◆ **WORK REQUEST**:
Reply with nothing but the number of lines in the data below where the word "mathbb" occurs.

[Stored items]
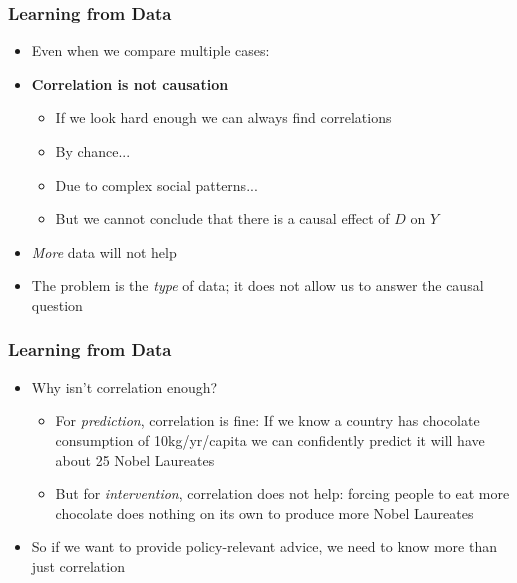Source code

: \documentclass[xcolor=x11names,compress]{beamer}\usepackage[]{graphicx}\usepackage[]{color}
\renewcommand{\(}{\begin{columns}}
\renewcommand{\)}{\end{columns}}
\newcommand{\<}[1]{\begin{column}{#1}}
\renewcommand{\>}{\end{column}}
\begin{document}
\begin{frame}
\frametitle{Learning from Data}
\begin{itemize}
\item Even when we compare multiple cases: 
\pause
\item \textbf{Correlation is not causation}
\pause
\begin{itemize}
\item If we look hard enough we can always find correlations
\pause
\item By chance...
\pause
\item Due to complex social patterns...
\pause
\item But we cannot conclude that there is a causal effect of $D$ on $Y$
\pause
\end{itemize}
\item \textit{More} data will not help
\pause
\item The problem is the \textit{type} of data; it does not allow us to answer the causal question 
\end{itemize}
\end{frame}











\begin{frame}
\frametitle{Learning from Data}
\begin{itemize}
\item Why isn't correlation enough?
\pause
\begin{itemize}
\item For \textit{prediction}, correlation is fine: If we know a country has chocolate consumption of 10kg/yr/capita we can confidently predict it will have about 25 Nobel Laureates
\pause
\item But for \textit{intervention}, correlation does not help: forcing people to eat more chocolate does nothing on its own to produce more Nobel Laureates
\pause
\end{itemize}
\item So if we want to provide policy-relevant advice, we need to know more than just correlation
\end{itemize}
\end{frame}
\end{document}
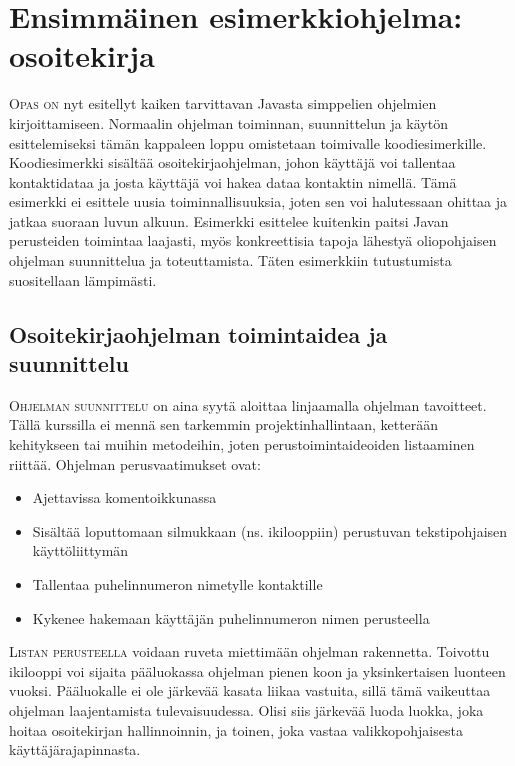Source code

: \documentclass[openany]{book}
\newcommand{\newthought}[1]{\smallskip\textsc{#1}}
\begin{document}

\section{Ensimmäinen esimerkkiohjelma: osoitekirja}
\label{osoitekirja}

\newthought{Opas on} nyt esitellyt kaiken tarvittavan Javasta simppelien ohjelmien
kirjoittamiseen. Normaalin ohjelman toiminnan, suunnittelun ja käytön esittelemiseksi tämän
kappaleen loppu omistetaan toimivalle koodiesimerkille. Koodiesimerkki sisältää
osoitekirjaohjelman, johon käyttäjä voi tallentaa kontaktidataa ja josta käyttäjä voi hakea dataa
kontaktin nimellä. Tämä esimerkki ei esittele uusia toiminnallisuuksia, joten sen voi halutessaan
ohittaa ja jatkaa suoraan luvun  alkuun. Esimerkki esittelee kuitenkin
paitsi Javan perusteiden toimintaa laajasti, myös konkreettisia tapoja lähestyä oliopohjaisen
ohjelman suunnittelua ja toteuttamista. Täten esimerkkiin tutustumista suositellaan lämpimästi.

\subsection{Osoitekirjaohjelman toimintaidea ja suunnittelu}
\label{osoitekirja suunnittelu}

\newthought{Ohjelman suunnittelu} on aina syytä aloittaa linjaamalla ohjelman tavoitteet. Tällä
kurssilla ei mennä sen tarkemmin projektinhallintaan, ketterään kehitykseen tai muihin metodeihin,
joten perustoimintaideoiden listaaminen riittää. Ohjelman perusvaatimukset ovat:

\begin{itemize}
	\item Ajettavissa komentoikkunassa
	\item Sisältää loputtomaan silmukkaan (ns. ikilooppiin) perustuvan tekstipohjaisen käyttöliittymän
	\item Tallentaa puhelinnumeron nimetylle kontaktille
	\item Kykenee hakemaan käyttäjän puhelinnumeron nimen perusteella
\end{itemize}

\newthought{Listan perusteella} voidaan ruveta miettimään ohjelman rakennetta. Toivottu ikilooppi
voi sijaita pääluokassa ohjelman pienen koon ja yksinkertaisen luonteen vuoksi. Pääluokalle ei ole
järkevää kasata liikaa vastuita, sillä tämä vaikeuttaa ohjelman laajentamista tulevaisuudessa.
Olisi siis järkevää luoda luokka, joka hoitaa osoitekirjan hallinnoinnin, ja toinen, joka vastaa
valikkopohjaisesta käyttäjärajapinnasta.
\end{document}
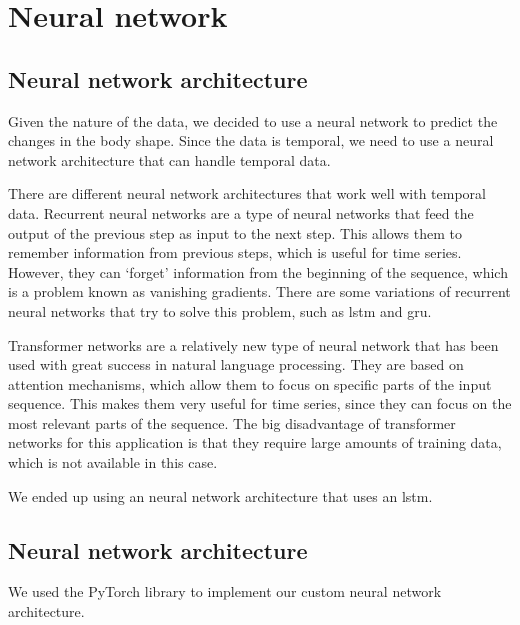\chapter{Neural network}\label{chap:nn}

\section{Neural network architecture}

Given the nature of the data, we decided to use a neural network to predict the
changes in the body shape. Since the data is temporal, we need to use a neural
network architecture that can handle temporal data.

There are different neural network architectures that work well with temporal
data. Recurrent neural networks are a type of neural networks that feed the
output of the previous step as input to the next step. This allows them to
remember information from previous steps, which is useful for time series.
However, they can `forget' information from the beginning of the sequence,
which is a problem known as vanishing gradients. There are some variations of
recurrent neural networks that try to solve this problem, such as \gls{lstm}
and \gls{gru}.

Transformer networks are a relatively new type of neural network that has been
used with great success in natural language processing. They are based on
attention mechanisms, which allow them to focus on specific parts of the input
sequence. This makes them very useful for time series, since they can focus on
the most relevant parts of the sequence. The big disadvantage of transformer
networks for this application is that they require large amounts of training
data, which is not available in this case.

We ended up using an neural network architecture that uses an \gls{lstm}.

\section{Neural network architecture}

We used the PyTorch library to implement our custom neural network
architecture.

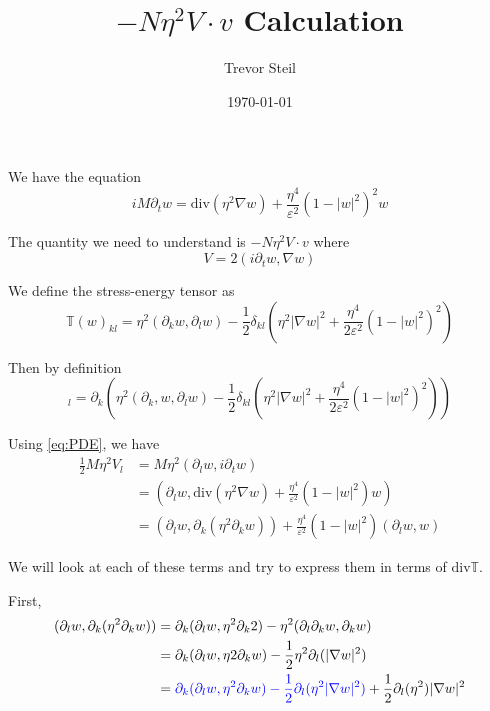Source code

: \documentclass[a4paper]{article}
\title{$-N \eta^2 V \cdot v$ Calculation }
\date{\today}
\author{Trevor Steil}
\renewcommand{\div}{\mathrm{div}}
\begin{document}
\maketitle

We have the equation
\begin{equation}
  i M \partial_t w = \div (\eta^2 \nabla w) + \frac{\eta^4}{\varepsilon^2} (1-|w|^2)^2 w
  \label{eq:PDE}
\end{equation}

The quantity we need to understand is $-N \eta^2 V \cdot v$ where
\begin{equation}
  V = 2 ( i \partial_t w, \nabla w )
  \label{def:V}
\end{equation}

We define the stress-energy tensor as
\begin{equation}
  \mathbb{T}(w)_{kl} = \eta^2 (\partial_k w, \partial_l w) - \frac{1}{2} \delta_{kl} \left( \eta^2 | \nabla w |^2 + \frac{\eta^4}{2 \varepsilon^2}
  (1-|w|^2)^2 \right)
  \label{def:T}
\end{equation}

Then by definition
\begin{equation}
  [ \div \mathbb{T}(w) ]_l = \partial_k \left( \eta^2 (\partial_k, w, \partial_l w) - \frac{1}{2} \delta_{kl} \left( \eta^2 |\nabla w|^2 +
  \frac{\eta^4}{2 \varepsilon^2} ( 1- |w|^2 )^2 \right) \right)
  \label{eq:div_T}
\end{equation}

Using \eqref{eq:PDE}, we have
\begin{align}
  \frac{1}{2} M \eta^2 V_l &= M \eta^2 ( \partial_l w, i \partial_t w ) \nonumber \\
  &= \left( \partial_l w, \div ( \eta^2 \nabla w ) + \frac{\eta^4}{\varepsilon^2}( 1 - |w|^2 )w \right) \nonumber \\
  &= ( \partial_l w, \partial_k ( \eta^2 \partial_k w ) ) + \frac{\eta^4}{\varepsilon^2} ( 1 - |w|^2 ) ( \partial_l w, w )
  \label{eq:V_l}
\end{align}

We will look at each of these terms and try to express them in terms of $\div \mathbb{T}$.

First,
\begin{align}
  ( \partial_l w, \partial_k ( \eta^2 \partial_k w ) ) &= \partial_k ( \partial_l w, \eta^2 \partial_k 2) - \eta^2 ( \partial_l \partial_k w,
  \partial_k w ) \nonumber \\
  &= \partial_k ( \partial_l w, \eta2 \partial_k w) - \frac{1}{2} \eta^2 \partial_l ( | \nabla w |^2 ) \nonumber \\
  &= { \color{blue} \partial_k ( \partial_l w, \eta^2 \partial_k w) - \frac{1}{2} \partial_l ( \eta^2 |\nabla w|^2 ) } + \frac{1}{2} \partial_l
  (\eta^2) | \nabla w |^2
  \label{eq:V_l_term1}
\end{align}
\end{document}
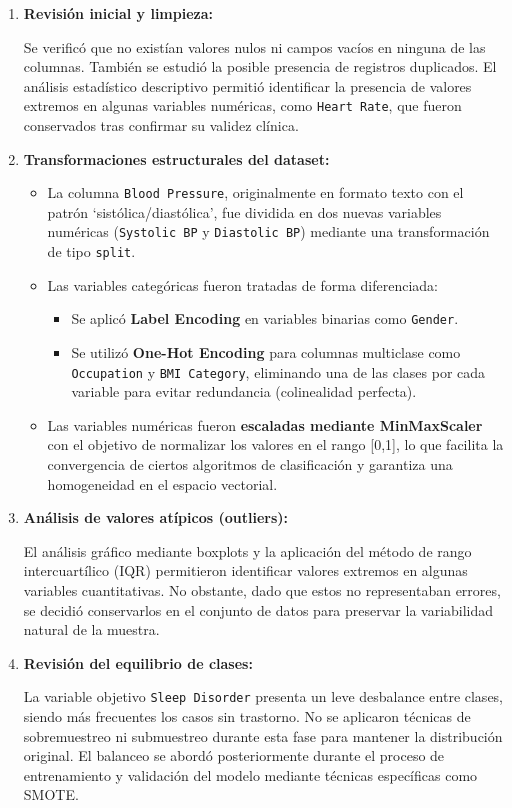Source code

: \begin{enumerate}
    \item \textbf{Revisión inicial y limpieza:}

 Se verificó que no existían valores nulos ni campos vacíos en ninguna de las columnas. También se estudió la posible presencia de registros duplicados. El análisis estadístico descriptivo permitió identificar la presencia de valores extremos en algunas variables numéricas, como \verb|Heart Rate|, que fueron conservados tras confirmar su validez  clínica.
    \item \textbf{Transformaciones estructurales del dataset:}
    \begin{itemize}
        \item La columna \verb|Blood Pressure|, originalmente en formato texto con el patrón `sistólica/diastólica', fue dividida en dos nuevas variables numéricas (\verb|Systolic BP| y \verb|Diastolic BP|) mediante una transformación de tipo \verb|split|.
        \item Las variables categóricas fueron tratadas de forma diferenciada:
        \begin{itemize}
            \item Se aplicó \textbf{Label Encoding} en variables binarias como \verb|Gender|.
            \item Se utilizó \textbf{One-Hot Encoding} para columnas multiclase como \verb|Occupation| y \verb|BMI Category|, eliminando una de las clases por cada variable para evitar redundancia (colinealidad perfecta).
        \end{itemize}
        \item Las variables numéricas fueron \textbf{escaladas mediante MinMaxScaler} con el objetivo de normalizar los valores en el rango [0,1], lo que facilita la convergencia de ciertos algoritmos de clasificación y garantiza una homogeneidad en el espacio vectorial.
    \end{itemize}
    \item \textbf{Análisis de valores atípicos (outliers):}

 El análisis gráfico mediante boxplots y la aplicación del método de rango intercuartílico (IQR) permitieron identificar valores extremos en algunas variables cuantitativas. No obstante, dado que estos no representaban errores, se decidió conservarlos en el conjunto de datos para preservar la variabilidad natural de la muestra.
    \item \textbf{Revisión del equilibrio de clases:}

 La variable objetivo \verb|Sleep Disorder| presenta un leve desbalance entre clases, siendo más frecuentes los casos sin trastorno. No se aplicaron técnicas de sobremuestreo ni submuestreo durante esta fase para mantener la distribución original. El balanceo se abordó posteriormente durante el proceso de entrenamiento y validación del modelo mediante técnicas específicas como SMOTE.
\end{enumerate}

◆ **TASK RESPONSE**:
3